Page MenuHomePhabricator

repo002.phacility.net is heavily loaded
Closed, ResolvedPublic

Description

repo002 is under unusually high load and at least one instance is seeing degraded performance on repository operations as a result.

This doesn't immediately seem to have a single cause or a quick fix: there isn't a test instance importing 200 copies of the linux repository or anything like that.

Some general stuff:

  • Repository retries (failed mirrors, failed fetches) have no real backoff, and these operations don't seem to be particularly cheap (maybe git does a lot of work locally before fetching?). There are a lot of misconfigured repositories across all active instances. We could make the PullLocal daemon backoff more quickly on failure. T7865 is related, although that may have been partially fixed by T11506.
  • Three larger instances have recently started large repository imports.
  • There's limited immediate visibility into which instances are creating load, since most of ps auxwww is not tagged with instance names. Active queue sizes can be identified like this:
$ host query --query 'SELECT COUNT(*) FROM <INSTANCE>_worker.worker_activetask' --instance-statuses up
  • Daemon queue length is a known interesting datapoint to collect in eventual monitoring (T7338).
  • host query should really imply --instance-statuses up by default or something like that.
  • One sort of crazy idea is that, in the short term, I might be able to bring up a spare repo host and just use it to work through the queues on the three hot instances faster.

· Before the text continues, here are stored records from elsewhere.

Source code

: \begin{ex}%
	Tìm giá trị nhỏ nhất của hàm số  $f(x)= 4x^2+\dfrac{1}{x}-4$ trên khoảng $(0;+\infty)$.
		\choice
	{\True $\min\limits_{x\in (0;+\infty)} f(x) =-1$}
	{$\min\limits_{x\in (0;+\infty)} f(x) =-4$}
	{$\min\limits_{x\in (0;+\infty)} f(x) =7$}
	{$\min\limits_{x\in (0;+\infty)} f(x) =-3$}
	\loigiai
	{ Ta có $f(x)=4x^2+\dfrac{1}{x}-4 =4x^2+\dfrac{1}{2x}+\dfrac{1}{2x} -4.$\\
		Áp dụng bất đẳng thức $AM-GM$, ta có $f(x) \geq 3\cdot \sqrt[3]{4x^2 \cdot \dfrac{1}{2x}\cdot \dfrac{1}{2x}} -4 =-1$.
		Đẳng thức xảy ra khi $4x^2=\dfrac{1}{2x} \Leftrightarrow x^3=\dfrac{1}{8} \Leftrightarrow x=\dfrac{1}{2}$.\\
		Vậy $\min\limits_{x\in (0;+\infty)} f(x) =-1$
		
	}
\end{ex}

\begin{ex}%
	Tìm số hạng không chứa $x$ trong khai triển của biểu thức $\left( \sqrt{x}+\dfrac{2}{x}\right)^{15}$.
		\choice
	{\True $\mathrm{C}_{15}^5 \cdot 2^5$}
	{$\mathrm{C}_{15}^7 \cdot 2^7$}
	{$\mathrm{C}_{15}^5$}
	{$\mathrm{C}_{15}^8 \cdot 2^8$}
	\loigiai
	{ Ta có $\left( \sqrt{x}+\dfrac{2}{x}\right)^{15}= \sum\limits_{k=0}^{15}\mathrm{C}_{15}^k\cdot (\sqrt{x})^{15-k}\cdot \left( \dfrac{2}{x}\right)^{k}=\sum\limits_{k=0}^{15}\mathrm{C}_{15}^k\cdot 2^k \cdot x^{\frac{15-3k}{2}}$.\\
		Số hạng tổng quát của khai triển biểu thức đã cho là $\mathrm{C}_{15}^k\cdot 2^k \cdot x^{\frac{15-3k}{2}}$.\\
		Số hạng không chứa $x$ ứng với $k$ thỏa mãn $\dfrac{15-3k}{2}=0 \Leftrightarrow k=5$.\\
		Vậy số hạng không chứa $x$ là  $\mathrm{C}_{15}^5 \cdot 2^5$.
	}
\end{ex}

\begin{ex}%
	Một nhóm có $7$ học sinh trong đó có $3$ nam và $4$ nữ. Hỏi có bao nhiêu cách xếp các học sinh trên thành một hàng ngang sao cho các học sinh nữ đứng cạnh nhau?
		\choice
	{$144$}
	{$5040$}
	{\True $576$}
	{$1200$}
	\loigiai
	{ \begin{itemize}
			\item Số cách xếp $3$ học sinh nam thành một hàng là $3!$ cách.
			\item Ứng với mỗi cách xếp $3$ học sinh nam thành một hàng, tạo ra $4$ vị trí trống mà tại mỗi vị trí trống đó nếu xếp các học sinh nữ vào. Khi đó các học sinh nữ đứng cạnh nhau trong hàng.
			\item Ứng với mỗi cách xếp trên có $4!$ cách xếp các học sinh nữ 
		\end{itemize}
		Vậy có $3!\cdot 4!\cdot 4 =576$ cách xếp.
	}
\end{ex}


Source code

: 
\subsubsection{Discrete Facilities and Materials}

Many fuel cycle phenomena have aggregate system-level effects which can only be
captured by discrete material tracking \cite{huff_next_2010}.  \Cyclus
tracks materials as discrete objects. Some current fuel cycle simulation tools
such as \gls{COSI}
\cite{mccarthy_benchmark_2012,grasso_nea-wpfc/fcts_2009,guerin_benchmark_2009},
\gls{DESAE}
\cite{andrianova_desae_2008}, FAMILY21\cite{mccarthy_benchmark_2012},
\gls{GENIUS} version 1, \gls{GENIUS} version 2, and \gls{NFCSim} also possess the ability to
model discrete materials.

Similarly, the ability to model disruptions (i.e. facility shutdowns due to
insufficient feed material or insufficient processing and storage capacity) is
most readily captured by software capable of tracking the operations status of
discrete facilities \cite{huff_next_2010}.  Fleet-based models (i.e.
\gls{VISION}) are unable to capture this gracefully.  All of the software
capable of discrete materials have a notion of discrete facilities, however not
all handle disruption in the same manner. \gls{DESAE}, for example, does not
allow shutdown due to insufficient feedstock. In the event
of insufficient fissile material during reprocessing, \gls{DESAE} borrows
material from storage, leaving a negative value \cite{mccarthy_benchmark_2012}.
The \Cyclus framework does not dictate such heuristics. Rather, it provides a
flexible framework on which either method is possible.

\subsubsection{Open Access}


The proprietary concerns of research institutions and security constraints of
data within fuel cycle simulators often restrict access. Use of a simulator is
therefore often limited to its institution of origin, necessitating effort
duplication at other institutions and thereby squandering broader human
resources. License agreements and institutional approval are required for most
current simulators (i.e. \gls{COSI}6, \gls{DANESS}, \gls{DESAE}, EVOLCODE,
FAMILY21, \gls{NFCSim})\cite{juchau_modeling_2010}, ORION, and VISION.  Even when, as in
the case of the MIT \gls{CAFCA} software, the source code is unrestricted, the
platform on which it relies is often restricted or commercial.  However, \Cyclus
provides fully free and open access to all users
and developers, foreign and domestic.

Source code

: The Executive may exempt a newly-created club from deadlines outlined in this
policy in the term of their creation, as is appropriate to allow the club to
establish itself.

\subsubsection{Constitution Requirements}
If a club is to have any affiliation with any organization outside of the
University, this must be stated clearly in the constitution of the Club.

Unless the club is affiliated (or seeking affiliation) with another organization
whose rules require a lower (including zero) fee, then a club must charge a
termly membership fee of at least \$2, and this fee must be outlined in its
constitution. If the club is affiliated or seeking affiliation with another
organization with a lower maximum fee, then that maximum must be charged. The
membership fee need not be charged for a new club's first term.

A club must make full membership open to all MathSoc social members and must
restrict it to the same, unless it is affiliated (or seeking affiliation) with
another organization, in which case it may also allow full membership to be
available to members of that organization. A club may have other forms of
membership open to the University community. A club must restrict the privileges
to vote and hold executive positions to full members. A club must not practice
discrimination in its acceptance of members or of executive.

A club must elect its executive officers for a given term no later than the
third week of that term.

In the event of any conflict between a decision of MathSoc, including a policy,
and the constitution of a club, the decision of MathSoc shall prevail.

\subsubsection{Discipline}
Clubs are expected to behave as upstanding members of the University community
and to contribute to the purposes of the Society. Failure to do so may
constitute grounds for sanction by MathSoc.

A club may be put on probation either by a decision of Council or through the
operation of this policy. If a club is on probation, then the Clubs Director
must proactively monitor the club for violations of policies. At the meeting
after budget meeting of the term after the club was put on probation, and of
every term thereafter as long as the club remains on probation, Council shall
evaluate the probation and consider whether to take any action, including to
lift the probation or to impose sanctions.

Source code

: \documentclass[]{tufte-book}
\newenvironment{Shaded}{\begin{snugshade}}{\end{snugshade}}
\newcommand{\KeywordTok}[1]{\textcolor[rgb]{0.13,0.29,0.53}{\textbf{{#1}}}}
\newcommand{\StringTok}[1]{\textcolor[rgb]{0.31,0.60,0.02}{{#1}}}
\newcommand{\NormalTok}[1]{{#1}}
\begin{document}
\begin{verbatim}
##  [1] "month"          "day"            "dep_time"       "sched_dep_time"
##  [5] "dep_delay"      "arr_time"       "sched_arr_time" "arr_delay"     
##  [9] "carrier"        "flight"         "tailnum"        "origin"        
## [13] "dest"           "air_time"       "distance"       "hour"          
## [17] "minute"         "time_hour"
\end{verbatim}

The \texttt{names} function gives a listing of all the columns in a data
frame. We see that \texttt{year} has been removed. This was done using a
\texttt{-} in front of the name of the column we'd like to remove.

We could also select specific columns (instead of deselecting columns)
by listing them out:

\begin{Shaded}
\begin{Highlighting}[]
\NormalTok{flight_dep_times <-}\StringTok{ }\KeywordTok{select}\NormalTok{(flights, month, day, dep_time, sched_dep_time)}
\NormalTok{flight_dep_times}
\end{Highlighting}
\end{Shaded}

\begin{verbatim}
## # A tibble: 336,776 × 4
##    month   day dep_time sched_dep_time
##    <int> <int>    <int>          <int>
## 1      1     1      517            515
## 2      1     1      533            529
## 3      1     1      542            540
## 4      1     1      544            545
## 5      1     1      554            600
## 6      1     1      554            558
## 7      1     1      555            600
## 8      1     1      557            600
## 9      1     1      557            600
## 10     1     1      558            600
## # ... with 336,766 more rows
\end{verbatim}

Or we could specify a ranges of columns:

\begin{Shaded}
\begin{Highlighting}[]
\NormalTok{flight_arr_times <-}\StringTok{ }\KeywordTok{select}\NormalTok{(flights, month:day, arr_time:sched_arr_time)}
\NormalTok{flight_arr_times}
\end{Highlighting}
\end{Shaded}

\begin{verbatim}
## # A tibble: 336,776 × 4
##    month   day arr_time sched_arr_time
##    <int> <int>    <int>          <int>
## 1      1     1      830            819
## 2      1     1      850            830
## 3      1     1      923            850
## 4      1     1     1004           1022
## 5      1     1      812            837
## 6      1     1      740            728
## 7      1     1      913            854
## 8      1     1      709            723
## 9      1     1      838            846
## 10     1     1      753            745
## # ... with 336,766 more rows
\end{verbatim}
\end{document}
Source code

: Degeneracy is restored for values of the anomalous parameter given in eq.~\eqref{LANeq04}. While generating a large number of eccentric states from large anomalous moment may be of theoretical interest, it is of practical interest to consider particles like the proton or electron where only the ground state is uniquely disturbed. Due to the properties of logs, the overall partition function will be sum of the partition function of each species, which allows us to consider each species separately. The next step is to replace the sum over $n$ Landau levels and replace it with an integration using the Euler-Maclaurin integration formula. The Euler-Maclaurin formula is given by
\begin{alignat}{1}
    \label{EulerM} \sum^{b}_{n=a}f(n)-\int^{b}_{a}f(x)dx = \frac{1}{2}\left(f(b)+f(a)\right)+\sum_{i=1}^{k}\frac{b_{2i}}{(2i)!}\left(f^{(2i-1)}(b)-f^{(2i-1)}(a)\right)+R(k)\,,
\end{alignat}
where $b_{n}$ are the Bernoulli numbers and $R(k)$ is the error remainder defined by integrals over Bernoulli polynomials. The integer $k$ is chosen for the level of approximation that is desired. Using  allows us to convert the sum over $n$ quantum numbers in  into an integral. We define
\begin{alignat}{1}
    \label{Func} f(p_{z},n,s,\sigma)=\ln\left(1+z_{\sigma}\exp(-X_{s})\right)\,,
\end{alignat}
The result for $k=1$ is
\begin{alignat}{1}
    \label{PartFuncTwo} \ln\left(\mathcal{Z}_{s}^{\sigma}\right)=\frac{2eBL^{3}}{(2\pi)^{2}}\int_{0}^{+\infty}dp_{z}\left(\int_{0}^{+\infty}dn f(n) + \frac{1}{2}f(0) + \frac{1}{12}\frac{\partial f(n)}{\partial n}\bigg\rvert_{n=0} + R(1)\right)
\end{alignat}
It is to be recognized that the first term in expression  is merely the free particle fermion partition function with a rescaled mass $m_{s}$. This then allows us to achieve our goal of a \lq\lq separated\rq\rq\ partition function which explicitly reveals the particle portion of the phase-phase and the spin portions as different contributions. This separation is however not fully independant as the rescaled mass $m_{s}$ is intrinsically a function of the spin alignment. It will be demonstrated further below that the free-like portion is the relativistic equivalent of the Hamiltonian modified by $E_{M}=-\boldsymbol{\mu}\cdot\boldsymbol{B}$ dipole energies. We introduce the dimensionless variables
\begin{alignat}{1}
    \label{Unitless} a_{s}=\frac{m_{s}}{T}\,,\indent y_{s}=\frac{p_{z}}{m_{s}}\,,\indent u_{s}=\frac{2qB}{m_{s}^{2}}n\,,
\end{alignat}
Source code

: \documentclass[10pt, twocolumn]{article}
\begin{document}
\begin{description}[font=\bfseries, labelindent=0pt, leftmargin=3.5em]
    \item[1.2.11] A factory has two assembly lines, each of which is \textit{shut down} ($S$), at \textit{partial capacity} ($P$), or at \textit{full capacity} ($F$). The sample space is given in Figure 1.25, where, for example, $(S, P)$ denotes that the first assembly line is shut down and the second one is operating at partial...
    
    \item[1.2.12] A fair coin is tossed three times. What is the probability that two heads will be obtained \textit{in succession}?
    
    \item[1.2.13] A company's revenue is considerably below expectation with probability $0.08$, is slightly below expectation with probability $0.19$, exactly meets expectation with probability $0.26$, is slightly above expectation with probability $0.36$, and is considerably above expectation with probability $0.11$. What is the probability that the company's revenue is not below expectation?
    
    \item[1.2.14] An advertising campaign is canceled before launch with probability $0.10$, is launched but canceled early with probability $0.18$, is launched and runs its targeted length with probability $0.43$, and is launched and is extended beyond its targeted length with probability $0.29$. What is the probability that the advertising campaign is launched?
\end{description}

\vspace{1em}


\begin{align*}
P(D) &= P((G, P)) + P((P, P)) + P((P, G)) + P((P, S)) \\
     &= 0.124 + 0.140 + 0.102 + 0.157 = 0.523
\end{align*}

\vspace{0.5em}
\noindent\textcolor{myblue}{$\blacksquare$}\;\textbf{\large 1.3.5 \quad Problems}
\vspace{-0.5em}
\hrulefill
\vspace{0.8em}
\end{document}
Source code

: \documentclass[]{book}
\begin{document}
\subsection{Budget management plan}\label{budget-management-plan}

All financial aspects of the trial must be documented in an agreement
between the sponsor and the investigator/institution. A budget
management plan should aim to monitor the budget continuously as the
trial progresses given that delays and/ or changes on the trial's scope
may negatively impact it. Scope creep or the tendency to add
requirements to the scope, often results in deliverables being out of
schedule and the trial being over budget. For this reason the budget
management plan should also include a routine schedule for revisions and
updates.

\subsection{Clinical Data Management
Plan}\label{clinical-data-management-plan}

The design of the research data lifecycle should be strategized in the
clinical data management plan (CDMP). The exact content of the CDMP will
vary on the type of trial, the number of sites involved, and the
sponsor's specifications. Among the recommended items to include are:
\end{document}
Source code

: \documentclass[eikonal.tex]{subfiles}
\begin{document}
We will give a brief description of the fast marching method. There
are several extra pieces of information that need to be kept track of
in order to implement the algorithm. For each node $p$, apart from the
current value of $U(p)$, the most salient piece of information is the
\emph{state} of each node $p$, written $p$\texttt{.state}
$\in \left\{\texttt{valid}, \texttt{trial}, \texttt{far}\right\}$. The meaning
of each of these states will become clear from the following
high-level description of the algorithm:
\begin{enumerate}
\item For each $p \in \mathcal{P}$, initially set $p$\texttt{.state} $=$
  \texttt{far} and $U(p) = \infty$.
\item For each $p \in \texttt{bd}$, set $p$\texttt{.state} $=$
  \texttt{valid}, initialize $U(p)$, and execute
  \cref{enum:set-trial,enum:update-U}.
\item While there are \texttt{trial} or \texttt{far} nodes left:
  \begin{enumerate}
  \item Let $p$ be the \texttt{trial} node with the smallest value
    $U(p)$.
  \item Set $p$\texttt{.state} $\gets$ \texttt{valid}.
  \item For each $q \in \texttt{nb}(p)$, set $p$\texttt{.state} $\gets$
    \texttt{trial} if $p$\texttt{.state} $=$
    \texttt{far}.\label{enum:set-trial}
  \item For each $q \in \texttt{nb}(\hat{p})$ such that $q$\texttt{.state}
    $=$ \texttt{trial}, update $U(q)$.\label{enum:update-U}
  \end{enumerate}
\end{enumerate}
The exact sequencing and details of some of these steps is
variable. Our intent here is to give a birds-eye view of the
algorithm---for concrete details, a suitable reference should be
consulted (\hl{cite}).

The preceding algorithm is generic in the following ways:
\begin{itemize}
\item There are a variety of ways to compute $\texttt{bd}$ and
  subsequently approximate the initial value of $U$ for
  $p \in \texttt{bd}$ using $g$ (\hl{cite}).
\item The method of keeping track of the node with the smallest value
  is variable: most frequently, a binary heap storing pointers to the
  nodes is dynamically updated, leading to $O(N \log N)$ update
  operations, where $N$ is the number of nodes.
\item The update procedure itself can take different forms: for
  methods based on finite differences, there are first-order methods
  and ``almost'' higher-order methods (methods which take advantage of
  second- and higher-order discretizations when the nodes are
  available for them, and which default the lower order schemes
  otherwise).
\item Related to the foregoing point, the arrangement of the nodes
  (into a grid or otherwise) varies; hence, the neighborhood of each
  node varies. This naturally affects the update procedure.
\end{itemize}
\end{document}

However, this might hurt things since repo002 is ultimately serving all the VCS requests for these queues.
  • It wouldn't really help here, but in the general case it might be nice to allocate test instances on dedicated shards. They tend to be extremely high-variance and shard resource usage would be more predictable without them. I have no evidence to suggest they're creating a meaningful amount of load in this case, but they complicate things at the least and sometimes create similar problems.
  • I could alternatively throttle down the highly active instances (or all instances on this shard) but that's not too great.
  • Generally, reducing the cost of import steps would help everything, although I'm not sure how much freedom we have to improve things easily.

Event Timeline

Also:

  • Maybe a good time to launch new shards? Last tier size increase was 10 months ago (late November, 2015) when I fixed the allocation algorithm to be not a huge wasteful pile of garbage that required us to constantly throw hardware at it.
  • Maybe the allocation algorithm should consider active users, not just active instances? I think the 002 shard has the most active users by a hefty margin, just by luck of the draw. But this will tend to be moot at scale.
  • Maybe start moving instances between shards? This seems hard to do without downtime today, and doing all the legwork to reduce downtime through clustering is foreboding.

I could alternatively throttle down the highly active instances (or all instances on this shard) but that's not too great.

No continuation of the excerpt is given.